Collected data:
★ ★ ★ ★ ★ ★ ★
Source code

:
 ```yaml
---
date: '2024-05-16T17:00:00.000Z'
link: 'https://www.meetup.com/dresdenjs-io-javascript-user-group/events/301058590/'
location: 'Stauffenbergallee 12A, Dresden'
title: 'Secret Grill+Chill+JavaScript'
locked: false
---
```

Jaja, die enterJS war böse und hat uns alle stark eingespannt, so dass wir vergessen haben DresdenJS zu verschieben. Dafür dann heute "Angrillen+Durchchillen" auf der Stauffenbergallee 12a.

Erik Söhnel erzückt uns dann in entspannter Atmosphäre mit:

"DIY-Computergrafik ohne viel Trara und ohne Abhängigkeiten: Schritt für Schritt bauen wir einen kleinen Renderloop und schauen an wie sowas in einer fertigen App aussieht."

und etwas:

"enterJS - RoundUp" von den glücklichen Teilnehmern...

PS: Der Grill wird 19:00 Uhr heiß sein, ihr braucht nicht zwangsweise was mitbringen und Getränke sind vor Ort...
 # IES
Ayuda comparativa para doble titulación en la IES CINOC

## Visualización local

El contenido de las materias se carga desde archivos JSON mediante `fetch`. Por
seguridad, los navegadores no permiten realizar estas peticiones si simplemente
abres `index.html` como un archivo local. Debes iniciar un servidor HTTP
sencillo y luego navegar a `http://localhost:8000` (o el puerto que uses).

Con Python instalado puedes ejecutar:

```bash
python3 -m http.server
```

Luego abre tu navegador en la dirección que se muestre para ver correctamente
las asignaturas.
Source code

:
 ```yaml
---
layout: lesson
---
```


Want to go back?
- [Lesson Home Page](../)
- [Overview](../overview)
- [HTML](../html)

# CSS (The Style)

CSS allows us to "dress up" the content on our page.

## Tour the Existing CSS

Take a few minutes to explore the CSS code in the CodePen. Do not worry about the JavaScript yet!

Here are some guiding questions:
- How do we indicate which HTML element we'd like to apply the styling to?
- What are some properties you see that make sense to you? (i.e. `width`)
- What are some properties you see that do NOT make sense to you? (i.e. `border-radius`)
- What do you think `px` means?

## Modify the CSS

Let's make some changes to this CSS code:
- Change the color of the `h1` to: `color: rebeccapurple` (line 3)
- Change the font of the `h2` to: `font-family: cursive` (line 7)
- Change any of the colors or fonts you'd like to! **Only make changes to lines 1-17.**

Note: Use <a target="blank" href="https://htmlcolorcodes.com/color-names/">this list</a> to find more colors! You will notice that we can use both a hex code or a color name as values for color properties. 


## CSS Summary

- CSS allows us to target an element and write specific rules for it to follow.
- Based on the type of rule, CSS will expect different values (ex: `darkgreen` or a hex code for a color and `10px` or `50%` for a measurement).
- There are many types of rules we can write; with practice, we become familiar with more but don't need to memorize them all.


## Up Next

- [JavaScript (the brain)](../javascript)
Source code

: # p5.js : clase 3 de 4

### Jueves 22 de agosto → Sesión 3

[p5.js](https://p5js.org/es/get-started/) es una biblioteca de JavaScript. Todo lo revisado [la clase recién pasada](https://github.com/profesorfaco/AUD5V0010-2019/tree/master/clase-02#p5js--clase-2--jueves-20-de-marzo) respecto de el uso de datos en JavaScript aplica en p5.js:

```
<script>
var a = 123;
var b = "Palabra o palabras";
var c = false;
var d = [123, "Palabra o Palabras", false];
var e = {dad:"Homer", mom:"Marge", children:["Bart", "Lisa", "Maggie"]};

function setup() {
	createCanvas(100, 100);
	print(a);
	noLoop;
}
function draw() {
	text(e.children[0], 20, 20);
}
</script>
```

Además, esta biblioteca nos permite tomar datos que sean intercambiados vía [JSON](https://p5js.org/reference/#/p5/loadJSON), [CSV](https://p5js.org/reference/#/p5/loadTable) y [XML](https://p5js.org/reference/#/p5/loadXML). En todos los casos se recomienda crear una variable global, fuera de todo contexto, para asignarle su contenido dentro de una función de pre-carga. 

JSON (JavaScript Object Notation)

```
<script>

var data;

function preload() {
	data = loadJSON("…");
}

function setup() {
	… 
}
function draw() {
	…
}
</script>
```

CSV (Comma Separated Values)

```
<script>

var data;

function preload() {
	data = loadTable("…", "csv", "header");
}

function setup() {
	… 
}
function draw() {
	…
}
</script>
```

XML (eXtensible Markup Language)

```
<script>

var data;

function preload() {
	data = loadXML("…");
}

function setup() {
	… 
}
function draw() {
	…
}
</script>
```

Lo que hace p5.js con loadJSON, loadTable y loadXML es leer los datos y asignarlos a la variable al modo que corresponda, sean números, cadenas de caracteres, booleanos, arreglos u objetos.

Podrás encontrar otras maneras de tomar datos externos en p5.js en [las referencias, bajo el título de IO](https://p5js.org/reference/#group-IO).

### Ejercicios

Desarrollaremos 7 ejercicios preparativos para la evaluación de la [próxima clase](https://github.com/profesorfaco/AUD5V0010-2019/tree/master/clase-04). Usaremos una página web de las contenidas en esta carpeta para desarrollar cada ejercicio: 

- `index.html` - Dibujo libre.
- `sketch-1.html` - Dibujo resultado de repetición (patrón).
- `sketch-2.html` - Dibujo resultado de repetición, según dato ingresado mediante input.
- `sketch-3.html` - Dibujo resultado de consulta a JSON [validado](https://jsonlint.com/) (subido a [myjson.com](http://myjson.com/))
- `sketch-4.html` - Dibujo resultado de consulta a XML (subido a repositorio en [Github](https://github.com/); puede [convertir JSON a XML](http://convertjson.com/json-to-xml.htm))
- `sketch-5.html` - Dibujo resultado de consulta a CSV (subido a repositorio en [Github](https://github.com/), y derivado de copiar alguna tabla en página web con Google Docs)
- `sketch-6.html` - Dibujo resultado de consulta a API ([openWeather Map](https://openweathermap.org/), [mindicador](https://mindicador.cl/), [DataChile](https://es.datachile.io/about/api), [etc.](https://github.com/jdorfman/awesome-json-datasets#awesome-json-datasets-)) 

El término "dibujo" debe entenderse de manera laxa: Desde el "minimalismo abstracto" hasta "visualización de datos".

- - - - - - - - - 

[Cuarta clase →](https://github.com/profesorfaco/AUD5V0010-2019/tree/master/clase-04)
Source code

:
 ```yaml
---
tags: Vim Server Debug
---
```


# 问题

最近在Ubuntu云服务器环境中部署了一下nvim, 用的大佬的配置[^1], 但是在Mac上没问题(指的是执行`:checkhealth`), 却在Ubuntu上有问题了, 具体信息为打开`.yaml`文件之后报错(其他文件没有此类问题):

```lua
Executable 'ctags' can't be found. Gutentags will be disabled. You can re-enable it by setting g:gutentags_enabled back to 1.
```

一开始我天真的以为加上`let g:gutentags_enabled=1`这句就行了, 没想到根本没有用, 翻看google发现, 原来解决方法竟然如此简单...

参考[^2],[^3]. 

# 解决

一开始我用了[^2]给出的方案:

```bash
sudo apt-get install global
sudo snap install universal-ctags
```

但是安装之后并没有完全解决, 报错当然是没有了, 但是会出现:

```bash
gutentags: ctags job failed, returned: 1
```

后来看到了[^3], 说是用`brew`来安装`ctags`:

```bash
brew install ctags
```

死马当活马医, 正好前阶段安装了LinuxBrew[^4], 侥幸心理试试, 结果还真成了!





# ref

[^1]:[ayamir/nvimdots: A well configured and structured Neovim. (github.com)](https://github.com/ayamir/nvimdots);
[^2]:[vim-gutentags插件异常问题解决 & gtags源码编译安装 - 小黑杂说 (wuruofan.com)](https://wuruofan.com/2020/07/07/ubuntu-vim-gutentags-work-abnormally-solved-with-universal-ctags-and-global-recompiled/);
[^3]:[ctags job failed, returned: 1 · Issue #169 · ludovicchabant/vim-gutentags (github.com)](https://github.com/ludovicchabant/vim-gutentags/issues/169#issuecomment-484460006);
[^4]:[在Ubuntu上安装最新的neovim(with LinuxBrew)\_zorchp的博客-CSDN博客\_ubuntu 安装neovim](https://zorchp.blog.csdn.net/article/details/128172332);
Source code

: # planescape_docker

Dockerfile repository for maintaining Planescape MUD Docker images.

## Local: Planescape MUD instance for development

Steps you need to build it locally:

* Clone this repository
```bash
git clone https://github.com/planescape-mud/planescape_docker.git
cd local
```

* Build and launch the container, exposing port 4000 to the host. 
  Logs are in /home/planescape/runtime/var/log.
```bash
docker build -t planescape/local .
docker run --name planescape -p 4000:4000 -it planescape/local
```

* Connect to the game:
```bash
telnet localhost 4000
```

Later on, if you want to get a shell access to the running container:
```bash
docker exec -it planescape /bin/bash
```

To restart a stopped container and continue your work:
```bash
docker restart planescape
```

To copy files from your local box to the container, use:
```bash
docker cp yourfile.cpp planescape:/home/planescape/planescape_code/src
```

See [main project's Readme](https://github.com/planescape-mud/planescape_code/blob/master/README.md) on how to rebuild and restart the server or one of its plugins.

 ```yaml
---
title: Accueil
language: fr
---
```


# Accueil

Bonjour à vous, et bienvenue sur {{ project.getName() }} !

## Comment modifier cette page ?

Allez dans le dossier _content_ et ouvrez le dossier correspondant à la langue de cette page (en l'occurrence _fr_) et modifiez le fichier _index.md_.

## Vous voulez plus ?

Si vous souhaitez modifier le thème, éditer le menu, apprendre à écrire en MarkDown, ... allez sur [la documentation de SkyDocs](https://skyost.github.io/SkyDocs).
★ ★ ★ ★ ★ ★ ★
WORK INSTRUCTIONS
Up to and including the line with "## Visualización local", output each line of the entries above exactly, starting from the first.

ANSWER AREA
Source code

:
 ```yaml
---
date: '2024-05-16T17:00:00.000Z'
link: 'https://www.meetup.com/dresdenjs-io-javascript-user-group/events/301058590/'
location: 'Stauffenbergallee 12A, Dresden'
title: 'Secret Grill+Chill+JavaScript'
locked: false
---
```

Jaja, die enterJS war böse und hat uns alle stark eingespannt, so dass wir vergessen haben DresdenJS zu verschieben. Dafür dann heute "Angrillen+Durchchillen" auf der Stauffenbergallee 12a.

Erik Söhnel erzückt uns dann in entspannter Atmosphäre mit:

"DIY-Computergrafik ohne viel Trara und ohne Abhängigkeiten: Schritt für Schritt bauen wir einen kleinen Renderloop und schauen an wie sowas in einer fertigen App aussieht."

und etwas:

"enterJS - RoundUp" von den glücklichen Teilnehmern...

PS: Der Grill wird 19:00 Uhr heiß sein, ihr braucht nicht zwangsweise was mitbringen und Getränke sind vor Ort...
 # IES
Ayuda comparativa para doble titulación en la IES CINOC

## Visualización local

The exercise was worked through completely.